Se réapproprier la parole & reprendre le pouvoir : rencontre avec Hoodstock

Par Camille Buffet

À la fin de l’été, l’équipe du Mag s’est rendu à la place de l’Espoir du parc Henri-Bourassa à Montréal-Nord, un espace inauguré en 2018, soit dix ans après la mort du jeune Fredy Villanueva sous les balles d’un policier. C’est sur cette place que nous rencontrons Nargess, Nancy et Cassandre, toutes les trois engagées à Hoodstock, un organisme qui œuvre pour la justice sociale et pour l’élimination des inégalités systémiques à Montréal-Nord. Ensemble, elles nous offrent un tour d’horizon de Hoodstock et de ses activités. Il est sûr qu’on trouve ici des réponses à la question « comment se donner la parole ? » !

  1. Pouvez-vous nous expliquer la mission et les valeurs de Hoodstock ? Dans quel contexte l’organisme a-t-il été créé ?

Nargess : Je vais partir de mon expérience personnelle pour tracer la narrative. Je suis résidente de Montréal-Nord et j’ai grandi ici. Le 9 août 2008, j’ai reçu un appel d’une amie qui m’a dit qu’il y avait une grosse révolte dans le quartier, qu’un jeune s’était fait tuer par la police, qu’une intervention avait mal tournée.

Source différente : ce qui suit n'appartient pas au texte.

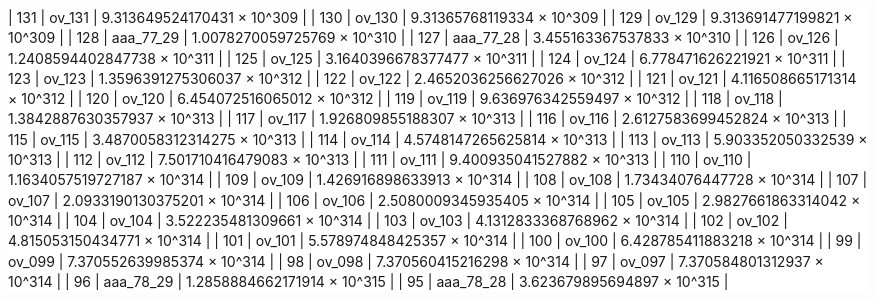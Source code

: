 | 131 | ov_131 | 9.313649524170431 × 10^309 |
| 130 | ov_130 | 9.31365768119334 × 10^309 |
| 129 | ov_129 | 9.313691477199821 × 10^309 |
| 128 | aaa_77_29 | 1.0078270059725769 × 10^310 |
| 127 | aaa_77_28 | 3.455163367537833 × 10^310 |
| 126 | ov_126 | 1.2408594402847738 × 10^311 |
| 125 | ov_125 | 3.1640396678377477 × 10^311 |
| 124 | ov_124 | 6.778471626221921 × 10^311 |
| 123 | ov_123 | 1.3596391275306037 × 10^312 |
| 122 | ov_122 | 2.4652036256627026 × 10^312 |
| 121 | ov_121 | 4.116508665171314 × 10^312 |
| 120 | ov_120 | 6.454072516065012 × 10^312 |
| 119 | ov_119 | 9.636976342559497 × 10^312 |
| 118 | ov_118 | 1.3842887630357937 × 10^313 |
| 117 | ov_117 | 1.926809855188307 × 10^313 |
| 116 | ov_116 | 2.6127583699452824 × 10^313 |
| 115 | ov_115 | 3.4870058312314275 × 10^313 |
| 114 | ov_114 | 4.5748147265625814 × 10^313 |
| 113 | ov_113 | 5.903352050332539 × 10^313 |
| 112 | ov_112 | 7.501710416479083 × 10^313 |
| 111 | ov_111 | 9.400935041527882 × 10^313 |
| 110 | ov_110 | 1.1634057519727187 × 10^314 |
| 109 | ov_109 | 1.426916898633913 × 10^314 |
| 108 | ov_108 | 1.73434076447728 × 10^314 |
| 107 | ov_107 | 2.0933190130375201 × 10^314 |
| 106 | ov_106 | 2.5080009345935405 × 10^314 |
| 105 | ov_105 | 2.9827661863314042 × 10^314 |
| 104 | ov_104 | 3.522235481309661 × 10^314 |
| 103 | ov_103 | 4.1312833368768962 × 10^314 |
| 102 | ov_102 | 4.815053150434771 × 10^314 |
| 101 | ov_101 | 5.578974848425357 × 10^314 |
| 100 | ov_100 | 6.428785411883218 × 10^314 |
| 99 | ov_099 | 7.370552639985374 × 10^314 |
| 98 | ov_098 | 7.370560415216298 × 10^314 |
| 97 | ov_097 | 7.370584801312937 × 10^314 |
| 96 | aaa_78_29 | 1.2858884662171914 × 10^315 |
| 95 | aaa_78_28 | 3.623679895694897 × 10^315 |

Quand la mort de Fredy a eu lieu, ça a été pour moi révélateur. Je sentais que je devais faire quelque chose par rapport à cette injustice-là.  C’est là que j’ai vu un collectif qui donnait une conférence de presse à la télévision et qui disait « nous on va faire une action au conseil d’arrondissement de Montréal-Nord », pour déposer cinq revendications. Quand ils ont nommé les revendications, j’étais comme « ok ben ça ça m’interpelle, ça rejoint mes valeurs »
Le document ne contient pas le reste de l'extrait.